(DATASET RECORDS Opens)

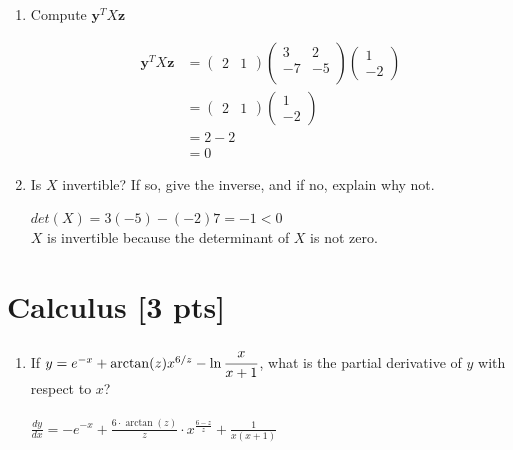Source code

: \documentclass[a4paper]{article}
\theoremstyle{definition}
\newenvironment{soln}{
	\leavevmode\color{blue}\ignorespaces
}{}
\begin{document}
	\begin{enumerate}
		\item 	Compute $\mathbf{y}^{T} X \mathbf{z}$\\
			    \begin{soln} 
						\begin{align*}
			    		\mathbf{y}^{T} X \mathbf{z} &= \begin{pmatrix}
			    			2 & 1
			    		\end{pmatrix} \begin{pmatrix}
			    			3 & 2 \\ -7 & -5 \\
			    		\end{pmatrix} \begin{pmatrix}
			    			1 \\ -2
			    		\end{pmatrix} \\
			    		&= \begin{pmatrix}
			    			2 & 1
			    		\end{pmatrix} \begin{pmatrix}
			    			1 \\ -2
			    		\end{pmatrix} \\
			    		&= 2 - 2 \\
			    		&= 0
			    	\end{align*}
				\end{soln}
		\item 	Is $X$ invertible? If so, give the inverse, and if no, explain why not.\\
		        \begin{soln}  
				$det(X) = 3 (-5) - (-2)7 = -1 <0$ \\
				$X$ is invertible because the determinant of $X$ is not zero.
				\end{soln}
	\end{enumerate}
	
	
	\section{Calculus [3 pts]}
	\begin{enumerate}
		\item If $y = e^{-x} + \arctan(z)x^{6/z} - \ln\cfrac{x}{x+1}$, what is the partial derivative of $y$ with respect to $x$?\\
		\begin{soln}\\  
		$\frac{dy}{dx} = -e^{-x} + \frac{6\cdot \arctan(z)}{z} \cdot x^{\frac{6-z}{z}}+\frac{1}{x(x+1)}$ 
		\end{soln}
	\end{enumerate}
	
\end{document}
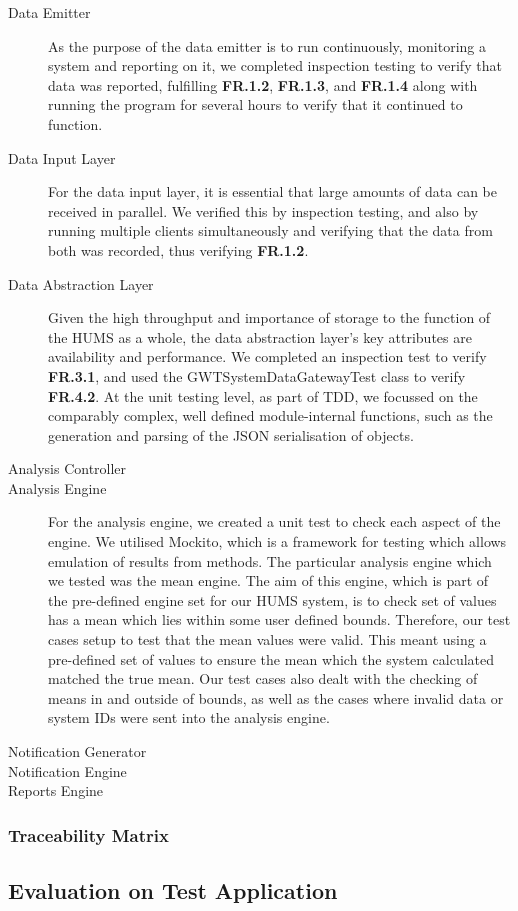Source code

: \documentclass[10pt,a4paper]{article}
\newcommand{\fr}[1]{\textbf{FR.#1}}
\begin{document}

\begin{description}
  \item[Data Emitter] As the purpose of the data emitter is to run
    continuously, monitoring a system and reporting on it, we completed
    inspection testing to verify that data was reported, fulfilling \fr{1.2},
    \fr{1.3}, and \fr{1.4} along with running the program for several hours to
    verify that it continued to function.

  \item[Data Input Layer] For the data input layer, it is essential that large
    amounts of data can be received in parallel. We verified this by
    inspection testing, and also by running multiple clients simultaneously and
    verifying that the data from both was recorded, thus verifying \fr{1.2}.

  \item[Data Abstraction Layer] Given the high throughput and
    importance of storage to the function of the HUMS as a whole, the
    data abstraction layer's key attributes are availability and
    performance. We completed an inspection test to verify \textbf{FR.3.1}, 
    and used the GWTSystemDataGatewayTest class 
    to verify \textbf{FR.4.2}. At the unit testing level, as 
    part of TDD,  we focussed on the comparably complex, well defined 
    module-internal functions, such as the generation and parsing of the 
    JSON serialisation of objects.
  \item[Analysis Controller]
  \item[Analysis Engine]
  For the analysis engine, we created a unit test to check each aspect of the engine. We utilised Mockito, which is a framework for testing which allows emulation of results from methods. The particular analysis engine which we tested was the mean engine. The aim of this engine, which is part of the pre-defined engine set for our HUMS system, is to check set of values has a mean which lies within some user defined bounds. Therefore, our test cases setup to test that the mean values were valid. This meant using a pre-defined set of values to ensure the mean which the system calculated matched the true mean. Our test cases also dealt with the checking of means in and outside of bounds, as well as the cases where invalid data or system IDs were sent into the analysis engine.
  \item[Notification Generator]
  \item[Notification Engine]
  \item[Reports Engine]
 \end{description}
 \subsubsection{Traceability Matrix}

\subsection{Evaluation on Test Application}








\vfill


\end{document}
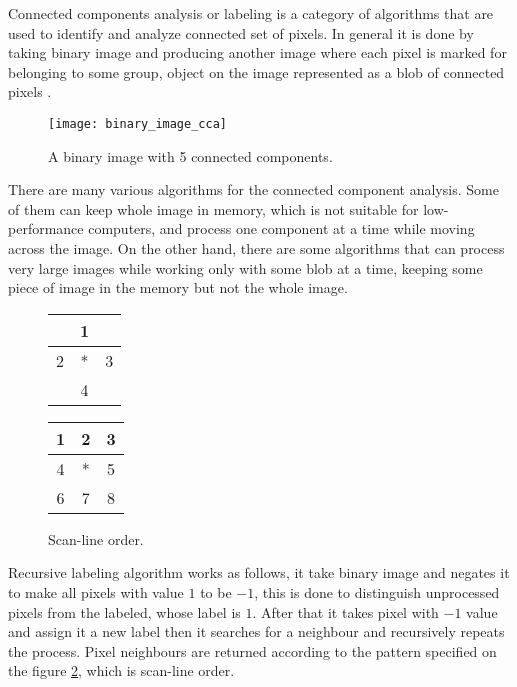 \documentclass[../../../../main]{subfiles}
\begin{document}
Connected components analysis or labeling is a category of algorithms that are used to identify and analyze connected set of pixels. In general it is done by taking binary image and producing another image where each pixel is marked for belonging to some group, object on the image represented as a blob of connected pixels \cite{binary_image_analysis_washington}. 

\begin{figure} [!ht]
  \centering    
    \texttt{[image: binary\_image\_cca]}
    \label{fig:binaryImageCca}
  \caption{A binary image with 5 connected components.}
\end{figure}

There are many various algorithms for the connected component analysis. Some of them can keep whole image in memory, which is not suitable for low-performance computers, and process one component at a time while moving across the image. On the other hand, there are some algorithms that can process very large images while working only with some blob at a time, keeping some piece of image in the memory but not the whole image.

\begin{figure} [!ht]
  \centering    
    \begin{tabular}{ |c|c|c| }
        \hline
        &1&\\
        \hline
        2& *& 3\\
        \hline
        & 4&\\
        \hline
    \end{tabular}
     \begin{tabular}{ |c|c|c| }
        \hline
        1& 2& 3\\
        \hline
        4& *& 5\\
        \hline
        6& 7& 8\\
        \hline
    \end{tabular}
    \label{fig:recursiveCcPatterns}
  \caption{Scan-line order.}
\end{figure}

Recursive labeling algorithm works as follows, it take binary image and negates it to make all pixels with value $1$ to be $-1$, this is done to distinguish unprocessed pixels from the labeled, whose label is $1$. After that it takes pixel with $-1$ value and assign it a new label then it searches for a neighbour and recursively repeats the process. Pixel neighbours are returned according to the pattern specified on the figure \ref{fig:recursiveCcPatterns}, which is scan-line order.
\end{document}
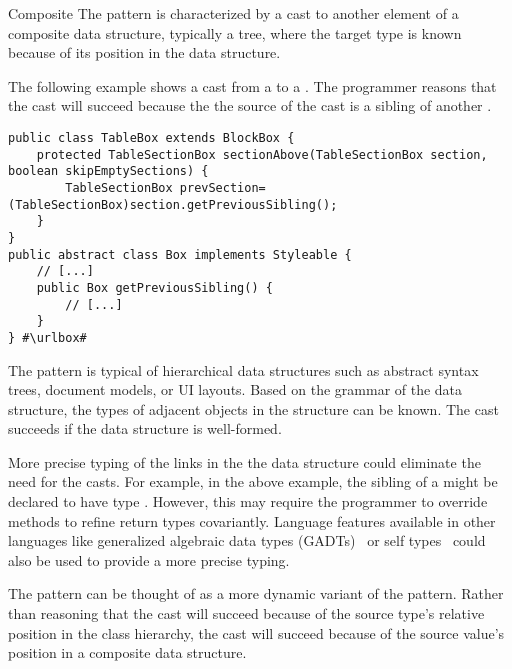 \begin{pattern}{Composite}
The \thisp{} pattern is characterized by a cast to another element of a
composite data structure, typically a tree, where the target type is known because of its
position in the data structure.

\instances{}
The following example
shows a cast from a  to a .
The programmer reasons that the cast will succeed because the 
the source of the cast is a sibling of another .

\def\urlvar{http://bit.ly/flyingsaucerproject_flyingsaucer_2N2nYbY}
\begin{verbatim}
public class TableBox extends BlockBox {
    protected TableSectionBox sectionAbove(TableSectionBox section, boolean skipEmptySections) {
        TableSectionBox prevSection=(TableSectionBox)section.getPreviousSibling();
    }
}
public abstract class Box implements Styleable {
    // [...]
    public Box getPreviousSibling() {
        // [...]
    }
} #\urlbox#
\end{verbatim}

\issues{}
The pattern is typical of hierarchical data structures such as abstract syntax
trees, document models, or UI layouts. Based on the grammar of 
the data structure, the types of adjacent objects in the structure can be known.
The cast succeeds if the data structure is well-formed.

More precise typing of the links in the the data structure could 
eliminate the need for the casts. For example, in the above example,
the sibling of a  might be declared to have type
. However, this may require the programmer to override
methods to refine return types covariantly.
Language features available in other languages like generalized algebraic data types
  (GADTs)~\cite{gadts} or self types~\cite{bruceChallengingTypingIssues2003,scalaIndependentlyExtensible} could also be 
used to provide a more precise typing.

The pattern can be thought of as a more dynamic variant of the
 pattern. Rather than
reasoning that the cast will succeed because of the source type's relative position in the 
class hierarchy, the cast will succeed because of the source value's position
in a composite data structure.

\end{pattern}
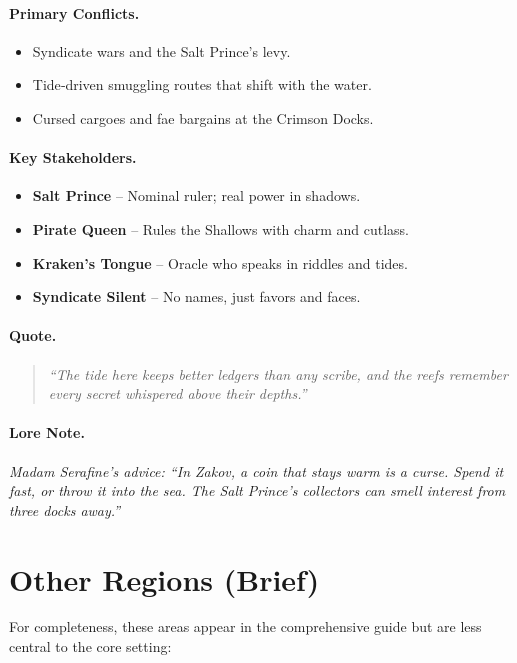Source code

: \paragraph{Primary Conflicts.}
\begin{itemize}
  \item Syndicate wars and the Salt Prince’s levy.
  \item Tide‑driven smuggling routes that shift with the water.
  \item Cursed cargoes and fae bargains at the Crimson Docks.
\end{itemize}

\paragraph{Key Stakeholders.}
\begin{itemize}
  \item \textbf{Salt Prince} – Nominal ruler; real power in shadows.
  \item \textbf{Pirate Queen} – Rules the Shallows with charm and cutlass.
  \item \textbf{Kraken’s Tongue} – Oracle who speaks in riddles and tides.
  \item \textbf{Syndicate Silent} – No names, just favors and faces.
\end{itemize}

\paragraph{Quote.}
\begin{quote}
\emph{“The tide here keeps better ledgers than any scribe, and the reefs remember every secret whispered above their depths.”}
\end{quote}

\paragraph{Lore Note.}
\emph{Madam Serafine’s advice: “In Zakov, a coin that stays warm is a curse. Spend it fast, or throw it into the sea. The Salt Prince’s collectors can smell interest from three docks away.”}

\section{Other Regions (Brief)}
For completeness, these areas appear in the comprehensive guide but are less central to the core setting:

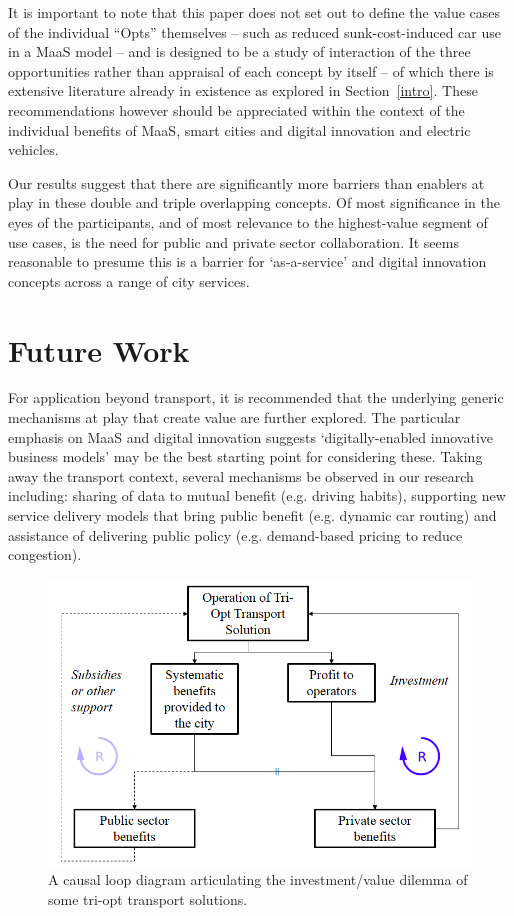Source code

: \documentclass[b5paper,10pt]{article}
\begin{document}
It is important to note that this paper does not set out to define the
value cases of the individual ``Opts'' themselves -- such as reduced
sunk-cost-induced car use in a MaaS model -- and is designed to be a
study of interaction of the three opportunities rather than appraisal
of each concept by itself -- of which there is extensive literature
already in existence as explored in Section~\ref{intro}. These
recommendations however should be appreciated within the context of
the individual benefits of MaaS, smart cities and digital innovation
and electric vehicles.

Our results suggest that there are significantly more barriers than
enablers at play in these double and triple overlapping concepts. Of
most significance in the eyes of the participants, and of most
relevance to the highest-value segment of use cases, is the need for
public and private sector collaboration. It seems reasonable to
presume this is a barrier for `as-a-service' and digital innovation
concepts across a range of city services.

\section{Future Work}\label{future}

For application beyond transport, it is recommended that the
underlying generic mechanisms at play that create value are further
explored. The particular emphasis on MaaS and digital innovation
suggests `digitally-enabled innovative business models' may be the
best starting point for considering these. Taking away the transport
context, several mechanisms be observed in our research including:
sharing of data to mutual benefit (e.g. driving habits), supporting
new service delivery models that bring public benefit (e.g. dynamic
car routing) and assistance of delivering public policy
(e.g. demand-based pricing to reduce congestion).

\begin{figure}[!h]
\centering
\includegraphics[width=0.7\columnwidth]{images/causalloop.png}
\caption{A causal loop diagram articulating the investment/value
  dilemma of some tri-opt transport solutions.}
\label{fig:causalloop}
\end{figure}
\end{document}
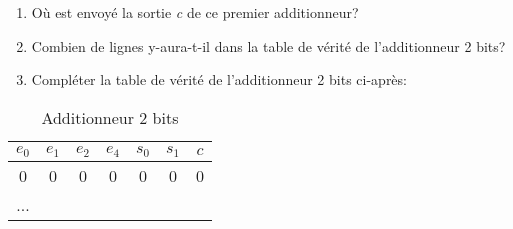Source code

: \documentclass[a4paper,11pt]{article}
\begin{document}
\begin{Form}
\begin{exo}
\begin{enumerate}
\item Où est envoyé la sortie \emph{c} de ce premier additionneur?
\item Combien de lignes y-aura-t-il dans la table de vérité de l'additionneur 2 bits?
\item Compléter la table de vérité de l'additionneur 2 bits ci-après:
\end{enumerate}
\begin{table}[!h]
\begin{center}
\begin{tabular}{|*4{c|}|*3{c|}}
\hline 
$e_0$ & $e_1$ & $e_2$ & $e_4$ & $s_0$ & $s_1$ & $c$ \\ 
\hline 
0 & 0 & 0 & 0 & 0 & 0 & 0 \\ 
\hline 
... &  &  &  &  &  &  \\ 
\hline 
\end{tabular}
\caption{\label{addi}Additionneur 2 bits}
\end{center}
\end{table} 
\end{exo}
\end{Form}
\end{document}
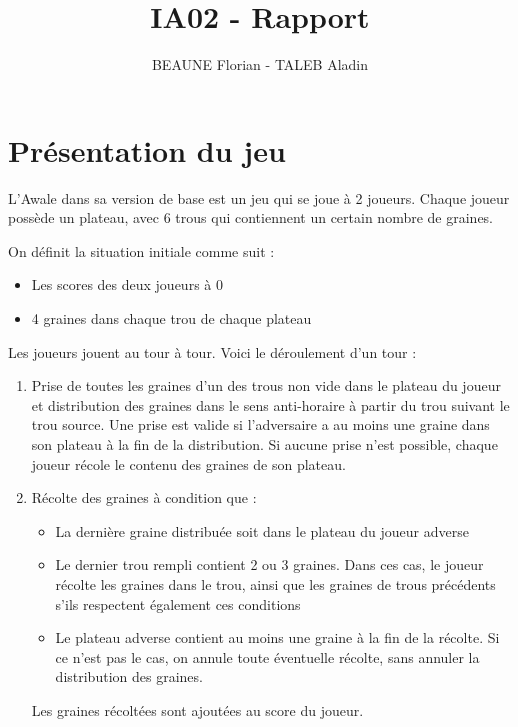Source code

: \documentclass[]{article}
\title{IA02 - Rapport}
\author{BEAUNE Florian - TALEB Aladin}
\date{}
\begin{document}
\maketitle

\begin{abstract}

\end{abstract}

\section{Présentation du jeu}

L'Awale dans sa version de base est un jeu qui se joue à 2 joueurs. Chaque joueur possède un plateau, avec 6 trous qui contiennent un certain nombre de graines.

On définit la situation initiale comme suit : 
\begin{itemize}
\item Les scores des deux joueurs à 0
\item 4 graines dans chaque trou de chaque plateau
\end{itemize}

Les joueurs jouent au tour à tour. Voici le déroulement d'un tour : 

\begin{enumerate}
\item Prise de toutes les graines d'un des trous non vide dans le plateau du joueur et distribution des graines dans le sens anti-horaire à partir du trou suivant le trou source.
\subitem Une prise est valide si l'adversaire a au moins une graine dans son plateau à la fin de la distribution. Si aucune prise n'est possible, chaque joueur récole le contenu des graines de son plateau.
\item Récolte des graines à condition que :
	\begin{itemize}
	\item La dernière graine distribuée soit dans le plateau du joueur adverse
	\item Le dernier trou rempli contient 2 ou 3 graines. 
	\subitem Dans ces cas, le joueur récolte les graines dans le trou, ainsi que les graines de trous précédents s'ils respectent également ces conditions
	\item Le plateau adverse contient au moins une graine à la fin de la récolte. Si ce n'est pas le cas, on annule toute éventuelle récolte, sans annuler la distribution des graines.
	\end{itemize}
	\subitem Les graines récoltées sont ajoutées au score du joueur.
\end{enumerate}
\end{document}
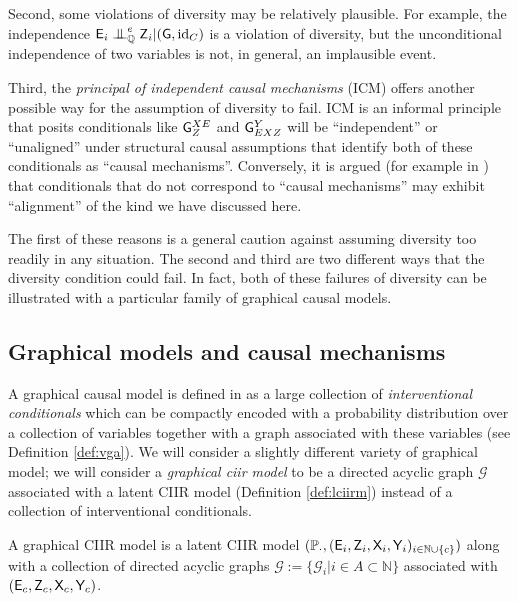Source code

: Second, some violations of diversity may be relatively plausible. For example, the independence $\RV{E}_i\CI^e_\prob{Q} \RV{Z}_i |(\RV{G},\mathrm{id}_C)$ is a violation of diversity, but the unconditional independence of two variables is not, in general, an implausible event.

Third, the \emph{principal of independent causal mechanisms} (ICM) offers another possible way for the assumption of diversity to fail\citep{lemeire_replacing_2013,peters_elements_2017}. ICM is an informal principle that posits conditionals like $\mathsf{G}^{XE}_Z$ and $\mathsf{G}^{Y}_{EXZ}$ will be ``independent'' or ``unaligned'' under structural causal assumptions that identify both of these conditionals as ``causal mechanisms''. Conversely, it is argued (for example in \citet[Ch. ~2]{peters_elements_2017}) that conditionals that do not correspond to ``causal mechanisms'' may exhibit ``alignment'' of the kind we have discussed here.

The first of these reasons is a general caution against assuming diversity too readily in any situation. The second and third are two different ways that the diversity condition could fail. In fact, both of these failures of diversity can be illustrated with a particular family of graphical causal models.

\subsection{Graphical models and causal mechanisms}

A graphical causal model is defined in \citet[Ch. ~1]{pearl_causality:_2009} as a large collection of \emph{interventional conditionals} which can be compactly encoded with a probability distribution over a collection of variables together with a graph associated with these variables (see Definition \ref{def:vga}). We will consider a slightly different variety of graphical model; we will consider a \emph{graphical ciir model} to be a directed acyclic graph $\mathcal{G}$ associated with a latent CIIR model (Definition \ref{def:lciirm}) instead of a collection of interventional conditionals.

\begin{definition}
A graphical CIIR model is a latent CIIR model $(\mathbb{P}_\cdot,(\mathsf{E}_i,\mathsf{Z}_{i},\mathsf{X}_i,\mathsf{Y}_i)_{i\in \mathbb{N}\cup\{c\}})$ along with a collection of directed acyclic graphs $\mathscr{G}:=\{\mathcal{G}_i|i\in A\subset\mathbb{N}\}$ associated with $(\mathsf{E}_c, \mathsf{Z}_c,\mathsf{X}_c,\mathsf{Y}_c)$.
\end{definition}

(DATASET RECORDS Closes)

- [EXERCISE OBJECTIVE]
Where a picture appears in the records above, omit it, and transcribe exactly the stretch of lines from the one with "and used the" through the one with "There are many".

- [RESPONSE]
    and used the GWTSystemDataGatewayTest class 
    to verify \textbf{FR.4.2}. At the unit testing level, as 
    part of TDD,  we focussed on the comparably complex, well defined 
    module-internal functions, such as the generation and parsing of the 
    JSON serialisation of objects.
  \item[Analysis Controller]
  \item[Analysis Engine]
  For the analysis engine, we created a unit test to check each aspect of the engine. We utilised Mockito, which is a framework for testing which allows emulation of results from methods. The particular analysis engine which we tested was the mean engine. The aim of this engine, which is part of the pre-defined engine set for our HUMS system, is to check set of values has a mean which lies within some user defined bounds. Therefore, our test cases setup to test that the mean values were valid. This meant using a pre-defined set of values to ensure the mean which the system calculated matched the true mean. Our test cases also dealt with the checking of means in and outside of bounds, as well as the cases where invalid data or system IDs were sent into the analysis engine.
  \item[Notification Generator]
  \item[Notification Engine]
  \item[Reports Engine]
 \end{description}
 \subsubsection{Traceability Matrix}

\subsection{Evaluation on Test Application}








\vfill


\end{document}
 \documentclass[../../../../main]{subfiles}
\begin{document}
Connected components analysis or labeling is a category of algorithms that are used to identify and analyze connected set of pixels. In general it is done by taking binary image and producing another image where each pixel is marked for belonging to some group, object on the image represented as a blob of connected pixels \cite{binary_image_analysis_washington}. 

\begin{figure} [!ht]
  \centering    
    \texttt{[image: binary\_image\_cca]}
    \label{fig:binaryImageCca}
  \caption{A binary image with 5 connected components.}
\end{figure}

There are many various algorithms for the connected component analysis. Some of them can keep whole image in memory, which is not suitable for low-performance computers, and process one component at a time while moving across the image. On the other hand, there are some algorithms that can process very large images while working only with some blob at a time, keeping some piece of image in the memory but not the whole image.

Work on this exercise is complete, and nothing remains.